The General Security will now investigate whether the women and children can legally reside in Lebanon, but ISIS claimed that at least one of the women was in Lebanon living as a refugee. Saja al-Dulaimi, Ola Mithqal al-Oqaily and their children had been detained separately earlier this month, in a move Lebanese officials likely wanted use as leverage to secure the release of hostages in militant custody.

The Islamic State group, also known as ISIS or ISIL, and al Qaeda-affiliated Jabhat al-Nusra kidnapped at least 30 Lebanese security forces members and have already executed four. The women’s release came just days after ISIS militants executed one of the hostages and two days after Qatar announced it had ceased mediating the negotiations.

Jabhat al-Nusra militants executed Lebanese police officer Ali Bazzal on Sunday, according to the Daily Star. A photo released by militants showed an assault rifle pointed to his head; he was likely shot. Al Qaeda’s affiliate in Yemen recently denounced the gruesome practice of beheading hostages, an execution method commonly used by ISIS militants.

Al-Oqaily’s husband, an ISIS commander who was previously thought to be a member of al Qaeda, threatened to terminate hostage negotiations if his wife and children were not immediately released, in a video statement released Friday. Anas Sharkas, who goes by the name Abu Ali Shishani, also urged Lebanese Sunnis in Tripoli to attack Shiite citizens and kidnap women and children in order to avenge his detained family. This was the first instance of the militant group trying to mobilize its supporters in Lebanon.

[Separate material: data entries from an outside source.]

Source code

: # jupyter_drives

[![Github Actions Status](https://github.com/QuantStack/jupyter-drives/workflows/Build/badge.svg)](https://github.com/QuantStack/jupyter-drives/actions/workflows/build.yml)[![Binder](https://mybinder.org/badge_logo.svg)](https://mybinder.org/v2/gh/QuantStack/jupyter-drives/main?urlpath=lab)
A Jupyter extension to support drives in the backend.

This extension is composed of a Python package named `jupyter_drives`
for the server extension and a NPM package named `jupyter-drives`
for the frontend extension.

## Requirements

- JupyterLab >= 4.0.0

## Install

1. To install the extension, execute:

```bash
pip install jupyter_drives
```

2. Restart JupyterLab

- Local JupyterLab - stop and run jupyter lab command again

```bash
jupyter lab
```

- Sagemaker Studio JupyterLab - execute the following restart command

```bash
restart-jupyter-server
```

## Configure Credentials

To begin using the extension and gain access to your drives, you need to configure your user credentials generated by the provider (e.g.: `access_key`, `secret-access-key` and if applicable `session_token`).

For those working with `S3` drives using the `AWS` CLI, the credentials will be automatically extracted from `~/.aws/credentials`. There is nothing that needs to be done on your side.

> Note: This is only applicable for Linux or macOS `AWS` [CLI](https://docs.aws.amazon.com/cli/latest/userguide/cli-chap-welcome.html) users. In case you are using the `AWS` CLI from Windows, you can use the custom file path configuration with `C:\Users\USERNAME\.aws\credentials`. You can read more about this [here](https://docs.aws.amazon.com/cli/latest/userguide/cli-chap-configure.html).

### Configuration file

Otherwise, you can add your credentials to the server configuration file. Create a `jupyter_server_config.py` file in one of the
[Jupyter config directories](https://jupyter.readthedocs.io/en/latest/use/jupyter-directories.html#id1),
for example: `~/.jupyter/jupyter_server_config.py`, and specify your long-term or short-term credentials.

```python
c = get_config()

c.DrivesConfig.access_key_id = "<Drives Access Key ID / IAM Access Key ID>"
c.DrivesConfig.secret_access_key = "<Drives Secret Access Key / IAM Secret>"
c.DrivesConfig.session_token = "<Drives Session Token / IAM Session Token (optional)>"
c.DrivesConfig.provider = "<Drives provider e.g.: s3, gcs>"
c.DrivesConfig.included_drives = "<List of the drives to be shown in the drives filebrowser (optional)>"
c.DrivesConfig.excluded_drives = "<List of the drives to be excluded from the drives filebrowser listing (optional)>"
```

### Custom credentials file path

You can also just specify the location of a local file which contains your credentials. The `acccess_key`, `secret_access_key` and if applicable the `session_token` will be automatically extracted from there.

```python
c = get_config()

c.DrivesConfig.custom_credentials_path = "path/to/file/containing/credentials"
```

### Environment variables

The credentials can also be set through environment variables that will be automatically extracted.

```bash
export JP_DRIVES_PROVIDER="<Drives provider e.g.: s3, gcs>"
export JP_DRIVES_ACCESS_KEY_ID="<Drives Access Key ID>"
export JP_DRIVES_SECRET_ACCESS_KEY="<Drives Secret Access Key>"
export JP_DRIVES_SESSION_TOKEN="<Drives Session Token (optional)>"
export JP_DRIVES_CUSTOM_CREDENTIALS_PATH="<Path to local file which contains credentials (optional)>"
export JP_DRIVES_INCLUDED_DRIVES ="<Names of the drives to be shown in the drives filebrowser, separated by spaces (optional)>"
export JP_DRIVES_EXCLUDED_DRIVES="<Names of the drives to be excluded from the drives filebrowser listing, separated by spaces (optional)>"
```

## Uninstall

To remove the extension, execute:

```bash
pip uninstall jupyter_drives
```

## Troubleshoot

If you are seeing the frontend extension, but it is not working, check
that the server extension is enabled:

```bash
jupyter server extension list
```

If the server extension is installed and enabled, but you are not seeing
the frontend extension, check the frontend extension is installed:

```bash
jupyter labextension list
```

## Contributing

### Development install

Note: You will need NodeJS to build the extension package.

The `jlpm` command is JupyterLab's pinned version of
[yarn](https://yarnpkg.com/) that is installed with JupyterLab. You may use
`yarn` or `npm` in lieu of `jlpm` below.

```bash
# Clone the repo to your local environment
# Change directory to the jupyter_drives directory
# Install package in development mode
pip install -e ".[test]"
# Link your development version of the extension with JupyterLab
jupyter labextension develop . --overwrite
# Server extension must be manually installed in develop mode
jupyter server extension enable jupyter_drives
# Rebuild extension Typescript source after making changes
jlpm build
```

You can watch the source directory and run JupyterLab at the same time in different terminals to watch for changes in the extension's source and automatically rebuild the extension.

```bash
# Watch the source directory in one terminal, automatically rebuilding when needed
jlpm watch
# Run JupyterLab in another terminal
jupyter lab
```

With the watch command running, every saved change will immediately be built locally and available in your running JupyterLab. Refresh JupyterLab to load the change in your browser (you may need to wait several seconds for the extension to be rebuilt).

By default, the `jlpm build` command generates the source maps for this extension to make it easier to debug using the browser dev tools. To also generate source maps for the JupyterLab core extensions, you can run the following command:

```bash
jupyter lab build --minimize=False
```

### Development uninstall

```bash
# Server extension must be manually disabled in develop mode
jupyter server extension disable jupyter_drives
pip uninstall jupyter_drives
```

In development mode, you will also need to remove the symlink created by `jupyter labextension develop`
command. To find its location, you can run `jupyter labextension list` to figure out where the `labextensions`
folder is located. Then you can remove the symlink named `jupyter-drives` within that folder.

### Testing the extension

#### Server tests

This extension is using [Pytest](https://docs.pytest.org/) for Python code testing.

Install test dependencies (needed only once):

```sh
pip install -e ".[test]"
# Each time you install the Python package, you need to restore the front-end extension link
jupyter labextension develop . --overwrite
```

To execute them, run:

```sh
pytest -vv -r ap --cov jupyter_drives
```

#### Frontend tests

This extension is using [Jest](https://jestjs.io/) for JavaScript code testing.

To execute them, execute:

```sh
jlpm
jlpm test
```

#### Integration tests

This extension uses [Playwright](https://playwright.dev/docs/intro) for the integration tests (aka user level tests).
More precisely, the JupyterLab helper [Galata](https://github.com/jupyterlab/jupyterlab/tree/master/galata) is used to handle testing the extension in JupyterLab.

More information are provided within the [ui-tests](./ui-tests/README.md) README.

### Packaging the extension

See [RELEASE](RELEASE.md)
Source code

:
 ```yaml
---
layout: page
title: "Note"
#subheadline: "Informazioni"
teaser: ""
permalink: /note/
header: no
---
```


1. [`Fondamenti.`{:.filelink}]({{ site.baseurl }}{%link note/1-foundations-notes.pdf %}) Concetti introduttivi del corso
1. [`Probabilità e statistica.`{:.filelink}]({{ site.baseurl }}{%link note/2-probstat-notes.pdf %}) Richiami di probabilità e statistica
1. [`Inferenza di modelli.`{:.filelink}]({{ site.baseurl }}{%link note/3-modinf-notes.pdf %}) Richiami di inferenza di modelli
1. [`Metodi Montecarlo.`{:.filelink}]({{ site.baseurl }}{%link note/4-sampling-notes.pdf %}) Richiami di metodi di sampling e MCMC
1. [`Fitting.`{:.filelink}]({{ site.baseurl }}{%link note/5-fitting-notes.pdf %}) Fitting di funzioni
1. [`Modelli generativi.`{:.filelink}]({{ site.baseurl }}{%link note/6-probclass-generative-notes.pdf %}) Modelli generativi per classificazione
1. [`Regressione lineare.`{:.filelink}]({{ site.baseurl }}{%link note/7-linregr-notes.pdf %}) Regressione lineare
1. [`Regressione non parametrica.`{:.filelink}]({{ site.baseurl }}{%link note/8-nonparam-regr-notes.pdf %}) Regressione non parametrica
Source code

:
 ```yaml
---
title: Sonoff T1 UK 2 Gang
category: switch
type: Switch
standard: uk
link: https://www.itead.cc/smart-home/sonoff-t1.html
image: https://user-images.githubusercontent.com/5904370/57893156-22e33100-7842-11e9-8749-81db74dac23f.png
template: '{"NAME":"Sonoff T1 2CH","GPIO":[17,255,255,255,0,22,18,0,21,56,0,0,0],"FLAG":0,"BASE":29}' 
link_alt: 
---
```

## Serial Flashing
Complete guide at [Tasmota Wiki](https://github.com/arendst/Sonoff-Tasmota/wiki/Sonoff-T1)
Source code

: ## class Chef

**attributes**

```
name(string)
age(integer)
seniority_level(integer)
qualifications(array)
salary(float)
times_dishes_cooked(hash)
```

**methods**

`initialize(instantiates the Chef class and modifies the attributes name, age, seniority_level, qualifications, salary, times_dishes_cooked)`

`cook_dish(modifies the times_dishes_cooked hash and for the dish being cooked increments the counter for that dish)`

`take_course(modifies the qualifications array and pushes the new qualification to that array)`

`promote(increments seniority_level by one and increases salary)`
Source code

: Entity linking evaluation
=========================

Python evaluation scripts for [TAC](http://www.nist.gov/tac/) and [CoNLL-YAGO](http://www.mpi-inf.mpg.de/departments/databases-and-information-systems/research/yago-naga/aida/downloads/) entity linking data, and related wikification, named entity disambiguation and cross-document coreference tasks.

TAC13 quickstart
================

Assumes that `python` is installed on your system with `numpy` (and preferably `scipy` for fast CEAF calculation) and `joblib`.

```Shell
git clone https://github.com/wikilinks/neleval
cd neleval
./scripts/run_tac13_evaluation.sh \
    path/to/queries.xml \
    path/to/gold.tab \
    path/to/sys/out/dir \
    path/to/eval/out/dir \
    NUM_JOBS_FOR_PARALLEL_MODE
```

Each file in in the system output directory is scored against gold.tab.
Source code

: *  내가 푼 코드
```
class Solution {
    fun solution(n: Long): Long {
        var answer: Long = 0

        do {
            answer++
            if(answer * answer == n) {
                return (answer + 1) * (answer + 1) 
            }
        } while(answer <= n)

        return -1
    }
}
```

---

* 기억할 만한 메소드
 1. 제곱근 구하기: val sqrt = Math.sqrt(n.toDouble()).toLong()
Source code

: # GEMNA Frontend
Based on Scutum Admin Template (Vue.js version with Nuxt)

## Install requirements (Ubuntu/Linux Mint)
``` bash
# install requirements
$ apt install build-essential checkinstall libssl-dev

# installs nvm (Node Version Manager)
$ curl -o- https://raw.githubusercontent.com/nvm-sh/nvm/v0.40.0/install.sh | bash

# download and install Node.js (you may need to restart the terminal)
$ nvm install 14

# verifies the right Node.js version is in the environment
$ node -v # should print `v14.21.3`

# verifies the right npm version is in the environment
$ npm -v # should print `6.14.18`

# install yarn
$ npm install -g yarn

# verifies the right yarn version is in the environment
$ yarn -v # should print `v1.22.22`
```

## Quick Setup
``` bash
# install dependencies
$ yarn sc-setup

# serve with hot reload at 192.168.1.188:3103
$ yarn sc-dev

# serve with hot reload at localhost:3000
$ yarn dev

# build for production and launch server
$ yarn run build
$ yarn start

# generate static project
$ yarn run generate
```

Baghdadi’s ex-wife was reportedly detained last month and accused of working with ISIS militants. She is thought to come from a family with ties to the militant group and her father was allegedly an ISIS emir, or commander, in Syria who was killed in 2013, according to al-Arabiya. A man named Mohammed Hamid al-Dulaimi is reportedly the head of communications and province coordination for ISIS.

Al-Oqaily was reportedly detained last week for forging identity documents in order to remain in Lebanon, though Sharkas claimed she had entered the country as a refugee.

“She was merely a refugee in a school, just like any other woman,” Shishani said in his video statement. “Why did they take her because of her husband? Damn you!”